→ Task directions: Look in the material below for the line with "- **Purpose**: Provides" and the line with "### Long-Term Memory", then set down exactly those two lines and all lines between, nothing more.
• • • • • • •
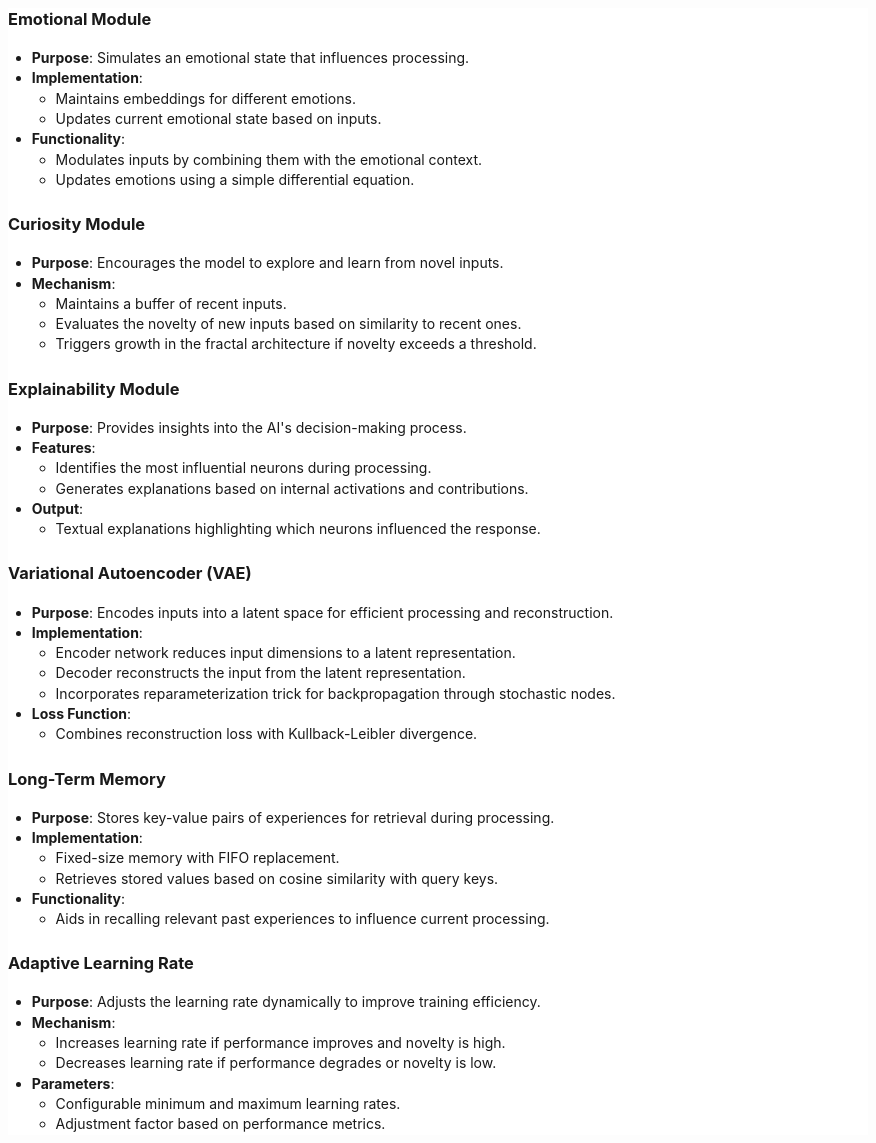 ### Emotional Module
- **Purpose**: Simulates an emotional state that influences processing.
- **Implementation**:
  - Maintains embeddings for different emotions.
  - Updates current emotional state based on inputs.
- **Functionality**:
  - Modulates inputs by combining them with the emotional context.
  - Updates emotions using a simple differential equation.

### Curiosity Module
- **Purpose**: Encourages the model to explore and learn from novel inputs.
- **Mechanism**:
  - Maintains a buffer of recent inputs.
  - Evaluates the novelty of new inputs based on similarity to recent ones.
  - Triggers growth in the fractal architecture if novelty exceeds a threshold.

### Explainability Module
- **Purpose**: Provides insights into the AI's decision-making process.
- **Features**:
  - Identifies the most influential neurons during processing.
  - Generates explanations based on internal activations and contributions.
- **Output**:
  - Textual explanations highlighting which neurons influenced the response.

### Variational Autoencoder (VAE)
- **Purpose**: Encodes inputs into a latent space for efficient processing and reconstruction.
- **Implementation**:
  - Encoder network reduces input dimensions to a latent representation.
  - Decoder reconstructs the input from the latent representation.
  - Incorporates reparameterization trick for backpropagation through stochastic nodes.
- **Loss Function**:
  - Combines reconstruction loss with Kullback-Leibler divergence.

### Long-Term Memory
- **Purpose**: Stores key-value pairs of experiences for retrieval during processing.
- **Implementation**:
  - Fixed-size memory with FIFO replacement.
  - Retrieves stored values based on cosine similarity with query keys.
- **Functionality**:
  - Aids in recalling relevant past experiences to influence current processing.

### Adaptive Learning Rate
- **Purpose**: Adjusts the learning rate dynamically to improve training efficiency.
- **Mechanism**:
  - Increases learning rate if performance improves and novelty is high.
  - Decreases learning rate if performance degrades or novelty is low.
- **Parameters**:
  - Configurable minimum and maximum learning rates.
  - Adjustment factor based on performance metrics.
• • • • • • •
→ Task answer:
- **Purpose**: Provides insights into the AI's decision-making process.
- **Features**:
  - Identifies the most influential neurons during processing.
  - Generates explanations based on internal activations and contributions.
- **Output**:
  - Textual explanations highlighting which neurons influenced the response.

### Variational Autoencoder (VAE)
- **Purpose**: Encodes inputs into a latent space for efficient processing and reconstruction.
- **Implementation**:
  - Encoder network reduces input dimensions to a latent representation.
  - Decoder reconstructs the input from the latent representation.
  - Incorporates reparameterization trick for backpropagation through stochastic nodes.
- **Loss Function**:
  - Combines reconstruction loss with Kullback-Leibler divergence.

### Long-Term Memory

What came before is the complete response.